You have several problems in your script. In bash, all arrays are zero indexed . Your array has 7-elements, so the valid indexes are 0-6 . Therefore, you j was wrong to begin with. You needed to subtract 1 from the number of elements to get the index for the end-element, eg

i=0
j=$((${#elegidos[@]} - 1))

bash provides a C-style loop that can greatly simplify your task. While you are free to use a while a C-style loop can handle the index increment and decrement seamlessly, eg

for ((; i <= j; i++, j--)); do

note the i <= j . If you have an odd-number of elements in the array, on your last iteration, you will simply be deleting one-value instead of two. To handle that condition you need a simple test within the loop to check whether [ "$i" = "$j" ] (or using the arithmetic comparison (( i == j )) ).

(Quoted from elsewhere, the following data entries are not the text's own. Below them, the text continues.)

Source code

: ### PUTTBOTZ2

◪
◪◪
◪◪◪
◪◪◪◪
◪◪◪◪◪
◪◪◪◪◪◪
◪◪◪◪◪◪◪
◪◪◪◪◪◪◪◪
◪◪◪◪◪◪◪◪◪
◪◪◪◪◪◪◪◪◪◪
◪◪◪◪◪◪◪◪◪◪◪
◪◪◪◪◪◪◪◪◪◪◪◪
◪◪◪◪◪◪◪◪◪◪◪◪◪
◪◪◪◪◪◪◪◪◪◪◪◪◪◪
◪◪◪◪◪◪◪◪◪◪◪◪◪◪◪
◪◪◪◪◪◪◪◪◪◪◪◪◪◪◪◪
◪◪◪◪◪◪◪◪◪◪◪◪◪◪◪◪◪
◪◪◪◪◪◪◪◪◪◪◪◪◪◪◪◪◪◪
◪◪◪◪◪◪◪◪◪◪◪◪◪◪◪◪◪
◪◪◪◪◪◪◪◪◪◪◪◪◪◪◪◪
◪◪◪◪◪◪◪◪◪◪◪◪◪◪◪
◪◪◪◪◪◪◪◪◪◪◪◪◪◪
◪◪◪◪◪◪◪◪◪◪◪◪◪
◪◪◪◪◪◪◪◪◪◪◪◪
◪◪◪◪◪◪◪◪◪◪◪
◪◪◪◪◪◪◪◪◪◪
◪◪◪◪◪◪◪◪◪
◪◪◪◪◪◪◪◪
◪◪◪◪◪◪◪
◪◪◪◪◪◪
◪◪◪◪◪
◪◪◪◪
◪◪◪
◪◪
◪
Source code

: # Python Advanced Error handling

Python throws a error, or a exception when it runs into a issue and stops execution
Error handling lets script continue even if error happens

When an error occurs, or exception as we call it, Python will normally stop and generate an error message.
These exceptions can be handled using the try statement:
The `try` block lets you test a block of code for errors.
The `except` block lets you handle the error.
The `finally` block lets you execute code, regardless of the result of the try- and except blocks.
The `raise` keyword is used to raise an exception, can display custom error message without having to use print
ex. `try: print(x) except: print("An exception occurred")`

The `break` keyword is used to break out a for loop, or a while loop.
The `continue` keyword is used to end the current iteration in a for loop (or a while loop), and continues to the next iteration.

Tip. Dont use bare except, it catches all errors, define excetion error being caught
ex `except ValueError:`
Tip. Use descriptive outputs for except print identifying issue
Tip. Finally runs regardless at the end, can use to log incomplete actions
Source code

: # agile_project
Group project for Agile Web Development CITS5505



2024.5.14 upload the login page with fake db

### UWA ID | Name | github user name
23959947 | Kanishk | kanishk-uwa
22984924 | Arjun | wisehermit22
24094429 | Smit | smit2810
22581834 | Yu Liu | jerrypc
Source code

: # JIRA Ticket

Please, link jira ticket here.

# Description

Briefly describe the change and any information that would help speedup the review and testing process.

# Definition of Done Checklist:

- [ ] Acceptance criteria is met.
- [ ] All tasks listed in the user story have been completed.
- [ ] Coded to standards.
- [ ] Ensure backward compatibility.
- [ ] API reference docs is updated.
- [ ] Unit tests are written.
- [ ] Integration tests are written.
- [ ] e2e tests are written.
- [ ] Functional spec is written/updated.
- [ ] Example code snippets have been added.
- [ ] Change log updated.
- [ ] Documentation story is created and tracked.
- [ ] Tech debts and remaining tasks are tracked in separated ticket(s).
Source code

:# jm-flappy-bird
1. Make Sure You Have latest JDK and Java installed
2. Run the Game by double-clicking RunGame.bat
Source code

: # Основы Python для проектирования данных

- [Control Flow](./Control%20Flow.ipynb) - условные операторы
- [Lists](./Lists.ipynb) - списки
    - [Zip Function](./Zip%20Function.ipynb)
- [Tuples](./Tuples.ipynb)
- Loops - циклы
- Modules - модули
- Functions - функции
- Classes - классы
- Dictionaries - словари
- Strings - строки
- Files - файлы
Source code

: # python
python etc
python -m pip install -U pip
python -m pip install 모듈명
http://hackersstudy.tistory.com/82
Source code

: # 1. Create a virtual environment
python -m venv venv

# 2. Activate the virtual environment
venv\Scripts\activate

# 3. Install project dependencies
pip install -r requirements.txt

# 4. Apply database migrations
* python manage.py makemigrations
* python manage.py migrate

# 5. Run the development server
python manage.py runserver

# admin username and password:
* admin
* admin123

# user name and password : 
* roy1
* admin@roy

Putting that altogether, you could refine your element removal to empty the array two-elements at a time to something similar to the following:

#!/bin/bash

elegidos=(1 2 3 4 5 6 7)
i=0
j=$((${#elegidos[@]} - 1))
delete=($i $j)

for ((; i <= j; i++, j--)); do
    declare -p elegidos
    unset elegidos[$i]
    [ "$i" != "$j" ] && unset elegidos[$j]
    delete=($i $j)
done

Example Use/Output

$ bash array_del.sh
declare -a elegidos='([0]="1" [1]="2" [2]="3" [3]="4" [4]="5" [5]="6" [6]="7")'
declare -a elegidos='([1]="2" [2]="3" [3]="4" [4]="5" [5]="6")'
declare -a elegidos='([2]="3" [3]="4" [4]="5")'
declare -a elegidos='([3]="4")'

You can see above, that on the first 3-iterations, both end-elements are removed. However, notice on the last removal (there originally being and odd number of elements, only the single-last value is removed on the final iteration.

Look things over and let me know if I captured what you were attempting and whether you have any further questions. If your intent was something else, drop a comment and I'm happy to help further.